Ia membuka gorden kamarku, lalu menggeser pintu kaca, mempersilahkan angin-angin senja nan sejuk meniup seantero kamarku yang nyaris tidak lagi tampak hidup sejak dua bulan yang lalu. Samar-samar mentari senja menebarkan sinar jingganya, yang membuat mataku memincing dan menyipit sesekali karena belum siap merespon efek silau yang ditebarkannya. Ibu sudah hampir menuntun kursi rodaku ke luar balkon, saat tiba-tiba aku melihat sosok Nyonya Lily melewati jalan blok, di mana dari sana balkon rumahku dapat terlihat dengan jelas.

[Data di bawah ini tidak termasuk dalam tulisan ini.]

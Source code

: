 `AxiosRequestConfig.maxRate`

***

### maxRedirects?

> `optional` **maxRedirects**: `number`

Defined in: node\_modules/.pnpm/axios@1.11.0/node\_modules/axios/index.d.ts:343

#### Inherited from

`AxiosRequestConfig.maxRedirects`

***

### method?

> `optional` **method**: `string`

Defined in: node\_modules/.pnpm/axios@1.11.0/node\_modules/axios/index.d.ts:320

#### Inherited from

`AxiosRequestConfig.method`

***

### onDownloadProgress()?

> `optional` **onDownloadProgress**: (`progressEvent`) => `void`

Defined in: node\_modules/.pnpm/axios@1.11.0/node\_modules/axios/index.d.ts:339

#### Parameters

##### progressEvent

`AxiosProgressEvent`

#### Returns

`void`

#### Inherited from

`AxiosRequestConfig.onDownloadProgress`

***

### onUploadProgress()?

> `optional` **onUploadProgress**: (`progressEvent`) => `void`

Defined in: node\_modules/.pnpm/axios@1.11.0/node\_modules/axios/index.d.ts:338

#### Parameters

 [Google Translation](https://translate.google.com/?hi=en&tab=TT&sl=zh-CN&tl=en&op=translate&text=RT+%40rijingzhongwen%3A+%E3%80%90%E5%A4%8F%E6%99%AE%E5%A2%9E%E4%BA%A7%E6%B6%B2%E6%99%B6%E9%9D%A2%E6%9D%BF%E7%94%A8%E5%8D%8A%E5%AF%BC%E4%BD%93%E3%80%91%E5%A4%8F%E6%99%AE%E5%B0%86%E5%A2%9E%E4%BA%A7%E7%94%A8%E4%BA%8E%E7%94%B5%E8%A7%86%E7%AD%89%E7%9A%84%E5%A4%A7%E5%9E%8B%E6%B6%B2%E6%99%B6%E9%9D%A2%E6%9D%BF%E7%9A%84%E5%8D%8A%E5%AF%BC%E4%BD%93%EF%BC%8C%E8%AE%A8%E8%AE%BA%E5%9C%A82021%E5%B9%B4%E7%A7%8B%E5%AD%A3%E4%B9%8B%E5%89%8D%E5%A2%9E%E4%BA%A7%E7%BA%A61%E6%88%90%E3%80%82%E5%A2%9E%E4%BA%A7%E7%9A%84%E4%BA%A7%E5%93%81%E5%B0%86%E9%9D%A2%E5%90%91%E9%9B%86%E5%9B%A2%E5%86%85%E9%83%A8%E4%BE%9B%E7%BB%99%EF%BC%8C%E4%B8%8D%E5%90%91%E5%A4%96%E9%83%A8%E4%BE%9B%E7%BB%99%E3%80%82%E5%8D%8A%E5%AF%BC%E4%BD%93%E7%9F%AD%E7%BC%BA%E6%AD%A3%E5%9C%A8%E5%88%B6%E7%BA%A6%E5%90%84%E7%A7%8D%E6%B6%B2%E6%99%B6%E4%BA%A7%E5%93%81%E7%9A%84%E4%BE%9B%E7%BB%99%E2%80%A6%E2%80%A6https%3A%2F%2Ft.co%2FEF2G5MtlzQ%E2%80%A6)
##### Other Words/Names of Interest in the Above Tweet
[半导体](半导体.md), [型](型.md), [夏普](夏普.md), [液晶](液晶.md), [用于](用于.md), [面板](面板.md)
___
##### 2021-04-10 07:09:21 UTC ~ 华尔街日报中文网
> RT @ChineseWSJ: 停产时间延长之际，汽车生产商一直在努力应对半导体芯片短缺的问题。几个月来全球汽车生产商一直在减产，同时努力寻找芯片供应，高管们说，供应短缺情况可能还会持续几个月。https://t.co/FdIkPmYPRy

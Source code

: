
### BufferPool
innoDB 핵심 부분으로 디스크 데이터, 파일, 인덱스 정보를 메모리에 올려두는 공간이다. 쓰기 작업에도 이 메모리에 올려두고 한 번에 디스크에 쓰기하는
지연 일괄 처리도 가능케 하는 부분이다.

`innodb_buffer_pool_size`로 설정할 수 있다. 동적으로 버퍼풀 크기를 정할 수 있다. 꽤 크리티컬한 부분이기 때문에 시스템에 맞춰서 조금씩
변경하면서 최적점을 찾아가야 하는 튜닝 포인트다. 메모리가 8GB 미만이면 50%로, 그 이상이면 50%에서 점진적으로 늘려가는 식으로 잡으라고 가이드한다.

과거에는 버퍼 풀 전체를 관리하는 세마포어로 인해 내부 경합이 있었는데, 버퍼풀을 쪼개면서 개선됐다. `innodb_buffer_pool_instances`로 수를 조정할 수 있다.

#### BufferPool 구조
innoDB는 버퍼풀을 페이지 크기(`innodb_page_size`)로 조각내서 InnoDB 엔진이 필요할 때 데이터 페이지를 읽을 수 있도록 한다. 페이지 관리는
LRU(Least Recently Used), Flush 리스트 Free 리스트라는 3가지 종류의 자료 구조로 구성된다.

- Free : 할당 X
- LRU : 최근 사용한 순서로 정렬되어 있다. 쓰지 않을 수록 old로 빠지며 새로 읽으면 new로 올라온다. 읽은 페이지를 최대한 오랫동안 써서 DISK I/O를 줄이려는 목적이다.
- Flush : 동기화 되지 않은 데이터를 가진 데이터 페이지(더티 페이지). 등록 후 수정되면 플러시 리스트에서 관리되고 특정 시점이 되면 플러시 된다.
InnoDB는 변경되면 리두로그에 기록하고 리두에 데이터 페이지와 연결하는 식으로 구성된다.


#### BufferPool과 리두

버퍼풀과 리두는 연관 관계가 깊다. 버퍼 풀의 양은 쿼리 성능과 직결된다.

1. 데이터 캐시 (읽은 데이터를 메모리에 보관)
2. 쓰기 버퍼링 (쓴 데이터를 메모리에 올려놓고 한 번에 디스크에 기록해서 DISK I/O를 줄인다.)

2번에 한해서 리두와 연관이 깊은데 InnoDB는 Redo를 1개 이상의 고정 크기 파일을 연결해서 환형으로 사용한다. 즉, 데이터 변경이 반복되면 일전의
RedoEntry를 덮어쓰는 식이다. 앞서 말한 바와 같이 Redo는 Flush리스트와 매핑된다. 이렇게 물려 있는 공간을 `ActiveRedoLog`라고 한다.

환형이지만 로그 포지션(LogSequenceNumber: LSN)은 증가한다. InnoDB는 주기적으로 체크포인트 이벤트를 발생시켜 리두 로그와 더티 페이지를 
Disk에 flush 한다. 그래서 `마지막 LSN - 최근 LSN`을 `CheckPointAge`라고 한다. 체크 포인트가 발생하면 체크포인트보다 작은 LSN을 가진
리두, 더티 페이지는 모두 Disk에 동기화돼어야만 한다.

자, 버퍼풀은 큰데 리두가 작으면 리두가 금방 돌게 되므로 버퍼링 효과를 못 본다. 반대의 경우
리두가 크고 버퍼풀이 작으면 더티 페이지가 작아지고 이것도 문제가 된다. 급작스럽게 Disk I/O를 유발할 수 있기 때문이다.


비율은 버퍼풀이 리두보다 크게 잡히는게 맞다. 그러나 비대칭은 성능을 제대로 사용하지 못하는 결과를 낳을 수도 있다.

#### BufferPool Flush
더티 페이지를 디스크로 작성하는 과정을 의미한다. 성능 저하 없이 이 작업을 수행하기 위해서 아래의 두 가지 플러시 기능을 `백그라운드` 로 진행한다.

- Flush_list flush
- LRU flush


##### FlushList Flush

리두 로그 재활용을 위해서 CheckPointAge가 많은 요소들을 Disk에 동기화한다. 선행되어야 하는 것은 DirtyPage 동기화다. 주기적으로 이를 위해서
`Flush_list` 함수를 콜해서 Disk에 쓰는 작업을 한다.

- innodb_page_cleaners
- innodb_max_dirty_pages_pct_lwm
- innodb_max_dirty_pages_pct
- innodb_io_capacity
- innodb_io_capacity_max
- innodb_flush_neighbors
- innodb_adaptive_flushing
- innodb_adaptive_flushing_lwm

"Ibu! Aku tidak bilang aku ingin makan di sana. Kalau ibu mau mengapa bukan ibu sendiri saja yang makan di sana? Lagipula, aku sangat benci dengan balkon itu. Mereka selalu saja menoleh ke sini setiap melewati jalan itu," ucapku sedikit keras hingga membuat bergetar gelas yang ibu parkir di atas piano putih di kamarku. 
"Baiklah, nak, jika maumu begitu. Kita makan di sini saja ya," kata ibu lembut dan iakhiri dengan senyuman indah menenangakan yang sampai kapan pun mungkin tak akan pernah bisa kutirukan. Aku malu. Perlahan dapat kurasakan panas mengaliri wajahku. Sepertinya, lagi-lagi aku telah memuntahkan amarah berlebihan untuk hal, yang mungkin menurut orang-orang sangat sepele. Sepele? Ini adalah aib bagiku!
Aku tak suka mereka memandangku dengan aneh. Aku tak suka mereka membicarakan keadaanku dan membandingkanku dengan aku yang dulu. Aku benci orang-orang yang selalu saja melihatku dengan kasihan, tapi sedetik kemuian membicarakan hal-hal bodoh tentangku yang sudah pasti dikarang bebas karena mereka tidak tahu apa pun tentang apa yang terjadi padaku, tentang penderitaan yang kurasakan dua bulan terakhir ini. Dasar pengecut sakit jiwa! Mereka mengeroyokku dalam diam. Bahkan, Cinderella pun hanya disiksa oleh tiga orang!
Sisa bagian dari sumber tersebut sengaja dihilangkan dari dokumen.